- [Work task] Your task is to give the listing below back word for word, pictures excluded.

- [Task input]
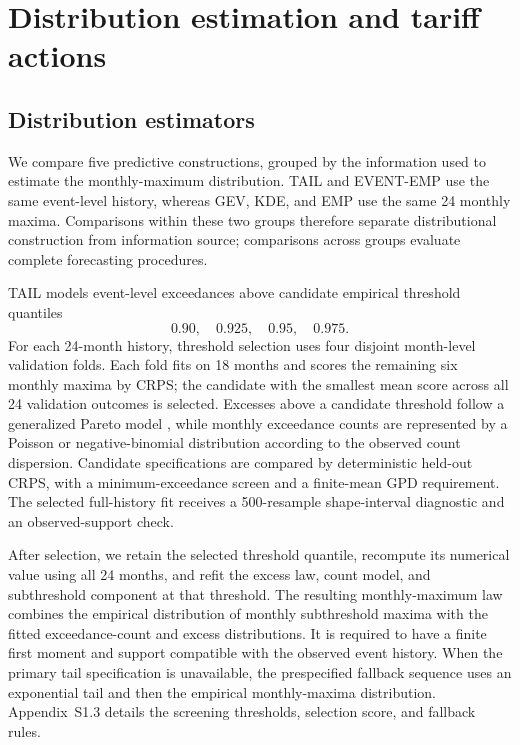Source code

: \documentclass[suppldata]{interact}
\begin{document}
\section{Distribution estimation and tariff actions}
\label{sec:distribution-estimation-actions}

\subsection{Distribution estimators}
\label{sec:distribution-estimators}

We compare five predictive constructions, grouped by the information
used to estimate the monthly-maximum distribution. TAIL and EVENT-EMP
use the same event-level history, whereas GEV, KDE, and EMP use the
same 24 monthly maxima. Comparisons within these two groups therefore
separate distributional construction from information source;
comparisons across groups evaluate complete forecasting procedures.

TAIL models event-level exceedances above candidate empirical
threshold quantiles
\[
0.90,\quad 0.925,\quad 0.95,\quad 0.975.
\]
For each 24-month history, threshold selection uses four disjoint
month-level validation folds. Each fold fits on 18 months and scores the
remaining six monthly maxima by CRPS; the candidate with the smallest
mean score across all 24 validation outcomes is selected. Excesses above a candidate
threshold follow a generalized Pareto model \citep{DavisonSmith1990},
while monthly exceedance counts are represented by a Poisson or
negative-binomial distribution according to the observed count
dispersion. Candidate specifications are compared by deterministic held-out
CRPS, with a minimum-exceedance screen and a finite-mean GPD requirement.
The selected full-history fit receives a 500-resample shape-interval
diagnostic and an observed-support check.

After selection, we retain the selected threshold quantile, recompute
its numerical value using all 24 months, and refit the excess law,
count model, and subthreshold component at that threshold. The resulting monthly-maximum law combines the empirical
distribution of monthly subthreshold maxima with the fitted
exceedance-count and excess distributions. It is required to have a
finite first moment and support compatible with the observed event
history. When the primary tail
specification is unavailable, the prespecified fallback sequence uses
an exponential tail and then the empirical monthly-maxima distribution.
Appendix~S1.3 details the screening thresholds, selection score,
and fallback rules.
\end{document}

- [Final answer]
Source code

: \documentclass[suppldata]{interact}
\begin{document}
\section{Distribution estimation and tariff actions}
\label{sec:distribution-estimation-actions}

\subsection{Distribution estimators}
\label{sec:distribution-estimators}

We compare five predictive constructions, grouped by the information
used to estimate the monthly-maximum distribution. TAIL and EVENT-EMP
use the same event-level history, whereas GEV, KDE, and EMP use the
same 24 monthly maxima. Comparisons within these two groups therefore
separate distributional construction from information source;
comparisons across groups evaluate complete forecasting procedures.

TAIL models event-level exceedances above candidate empirical
threshold quantiles
\[
0.90,\quad 0.925,\quad 0.95,\quad 0.975.
\]
For each 24-month history, threshold selection uses four disjoint
month-level validation folds. Each fold fits on 18 months and scores the
remaining six monthly maxima by CRPS; the candidate with the smallest
mean score across all 24 validation outcomes is selected. Excesses above a candidate
threshold follow a generalized Pareto model \citep{DavisonSmith1990},
while monthly exceedance counts are represented by a Poisson or
negative-binomial distribution according to the observed count
dispersion. Candidate specifications are compared by deterministic held-out
CRPS, with a minimum-exceedance screen and a finite-mean GPD requirement.
The selected full-history fit receives a 500-resample shape-interval
diagnostic and an observed-support check.

After selection, we retain the selected threshold quantile, recompute
its numerical value using all 24 months, and refit the excess law,
count model, and subthreshold component at that threshold. The resulting monthly-maximum law combines the empirical
distribution of monthly subthreshold maxima with the fitted
exceedance-count and excess distributions. It is required to have a
finite first moment and support compatible with the observed event
history. When the primary tail
specification is unavailable, the prespecified fallback sequence uses
an exponential tail and then the empirical monthly-maxima distribution.
Appendix~S1.3 details the screening thresholds, selection score,
and fallback rules.
\end{document}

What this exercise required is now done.